TL used to be a Portuguese colony, but at the eve of decolonization, it was invaded by Indonesia. Strangely, the Indonesian Government did not particularly want the territory. Had Portugal decided not to give up its colonies, the Indonesians probably would have been happy, or at least totally indifferent to the presence of the impoverished Portuguese enclave on Timor Island. The problem, in their eyes, was that the Timorese independence fighters, like many groups at the time fighting colonial rulers everywhere, were ideologically heavily influenced by communism. So for Jakarta, a Portuguese Timor was acceptable, but an independent one came with the very high risk of ending up with a little Cuba in the archipelago, complete with the Soviet or Chinese involvement that would come with it. And that was certainly not acceptable to them.
In 1999 a UN sponsored referendum was organized, and people voted 78.5% in favour of independence. In the immediate aftermath, the Indonesian Army went on a rampage of destruction, damaging or destroying the little infrastructure the country had, and killing hundreds in the process. This lasted a couple of weeks, until UN approved, Australian-led forces restored some order. Even remote Canada sent a few troops. A friend of mine went. He came back with a shiny UN medal, and malaria.

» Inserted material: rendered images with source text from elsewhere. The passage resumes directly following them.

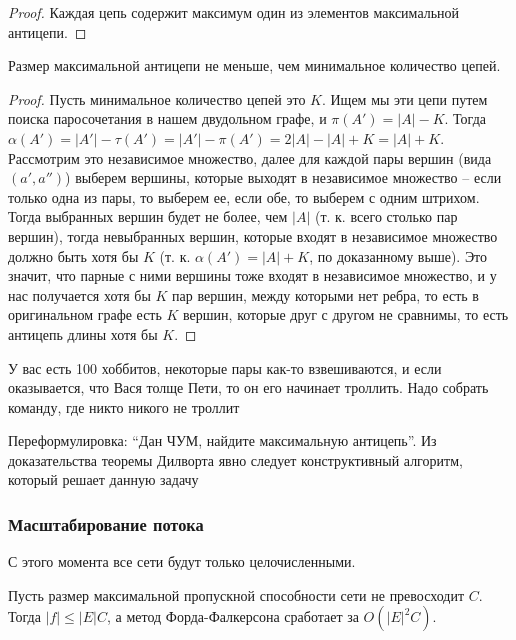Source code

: \begin{proof}
    Каждая цепь содержит максимум один из элементов максимальной антицепи.
\end{proof}

\begin{proposition}
    Размер максимальной антицепи не меньше, чем минимальное количество цепей.
\end{proposition}

\begin{proof}
    Пусть минимальное количество цепей это $K$. Ищем мы эти цепи путем поиска паросочетания в нашем двудольном графе, и $\pi(A') = |A| - K$. Тогда $\alpha(A') = |A'| - \tau(A') = |A'| - \pi(A') = 2|A| - |A| + K = |A| + K$. Рассмотрим это независимое множество, далее для каждой пары вершин (вида $(a', a'')$) выберем вершины, которые выходят в независимое множество -- если только одна из пары, то выберем ее, если обе, то выберем с одним штрихом. Тогда выбранных вершин будет не более, чем $|A|$ (т. к. всего столько пар вершин), тогда невыбранных вершин, которые входят в независимое множество должно быть хотя бы $K$ (т. к. $\alpha(A') = |A| + K$, по доказанному выше). Это значит, что парные с ними вершины тоже входят в независимое множество, и у нас получается хотя бы $K$ пар вершин, между которыми нет ребра, то есть в оригинальном графе есть $K$ вершин, которые друг с другом не сравнимы, то есть антицепь длины хотя бы $K$.
\end{proof}

\begin{problem}
    У вас есть 100 хоббитов, некоторые пары как-то взвешиваются, и если оказывается, что Вася толще Пети, то он его начинает троллить. Надо собрать команду, где никто никого не троллит
\end{problem}

\begin{solution}
    Переформулировка: ``Дан ЧУМ, найдите максимальную антицепь''. Из доказательства теоремы Дилворта явно следует конструктивный алгоритм, который решает данную задачу
\end{solution}

\subsubsection{Масштабирование потока}

\noindent С этого момента все сети будут только целочисленными.

\begin{note}
    Пусть размер максимальной пропускной способности сети не превосходит $C$. Тогда $|f| \leq |E|C$, а метод Форда-Фалкерсона сработает за $O(|E|^2C)$.
\end{note}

In 2002 TL officially became a UN member country, the youngest in the world, until South Sudan appeared in 2011. Since then, the Timorese have stopped fighting the Indonesians, and have mostly been fighting each other, with severe riots, coups and assassination attempts occurring over the course of the decade. Since 2008 however, it has been mostly quiet.
The country does not have its own currency, using instead the US dollar. They do, however, have coins manufactured in Portugal, called Centavos and with a nominal value equal to a US cent. The official language is Portuguese, but few people speak it. They could have made it Tetum, the dominant language, but it is only the native language of about a third of the population, with a slew of other languages spoken. The most practical option might have been Indonesian, but that would have been awkward to say the least!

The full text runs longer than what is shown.